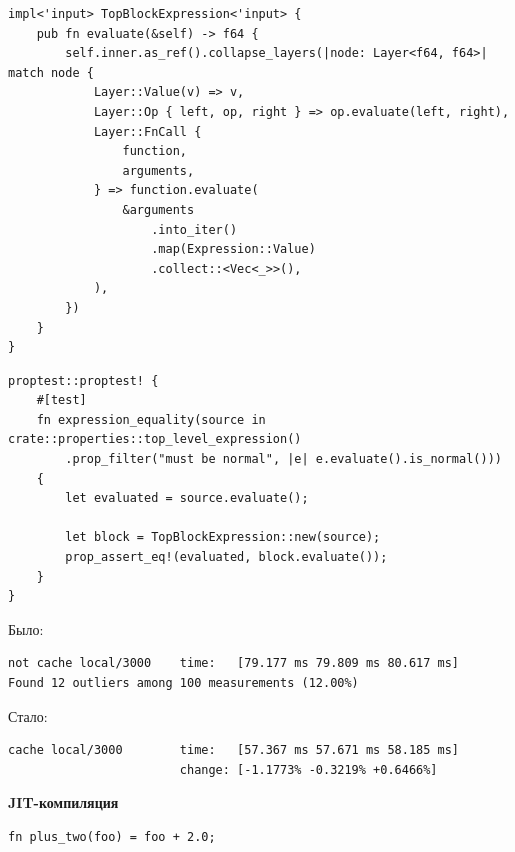 \begin{frame}[fragile]
    \begin{verbatim}
impl<'input> TopBlockExpression<'input> {
    pub fn evaluate(&self) -> f64 {
        self.inner.as_ref().collapse_layers(|node: Layer<f64, f64>| match node {
            Layer::Value(v) => v,
            Layer::Op { left, op, right } => op.evaluate(left, right),
            Layer::FnCall {
                function,
                arguments,
            } => function.evaluate(
                &arguments
                    .into_iter()
                    .map(Expression::Value)
                    .collect::<Vec<_>>(),
            ),
        })
    }
}
    \end{verbatim}
\end{frame}

\begin{frame}[fragile]
    \begin{verbatim}
proptest::proptest! {
    #[test]
    fn expression_equality(source in crate::properties::top_level_expression()
        .prop_filter("must be normal", |e| e.evaluate().is_normal()))
    {
        let evaluated = source.evaluate();

        let block = TopBlockExpression::new(source);
        prop_assert_eq!(evaluated, block.evaluate());
    }
}
    \end{verbatim}
\end{frame}

\begin{frame}[fragile]
    Было:
    \begin{lstlisting}[basicstyle=\fontsize{10pt}{12}\bf\ttfamily\color{black}]
not cache local/3000    time:   [79.177 ms 79.809 ms 80.617 ms]
Found 12 outliers among 100 measurements (12.00%)
    \end{lstlisting}
    \hfill \break
    \hfill \break
    Стало:
    \begin{lstlisting}[basicstyle=\fontsize{10pt}{12}\bf\ttfamily\color{black}]
cache local/3000        time:   [57.367 ms 57.671 ms 58.185 ms]
                        change: [-1.1773% -0.3219% +0.6466%]
    \end{lstlisting}
\end{frame}

\begin{frame}[fragile]
  \textbf{JIT-компиляция}
\end{frame}

\begin{frame}[fragile]
    \begin{verbatim}
fn plus_two(foo) = foo + 2.0;
    \end{verbatim}
\end{frame}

*Exercise brief:* Report each line in the preceding entries that holds the string "evaluated".

*Task solution:*
        let evaluated = source.evaluate();
        prop_assert_eq!(evaluated, block.evaluate());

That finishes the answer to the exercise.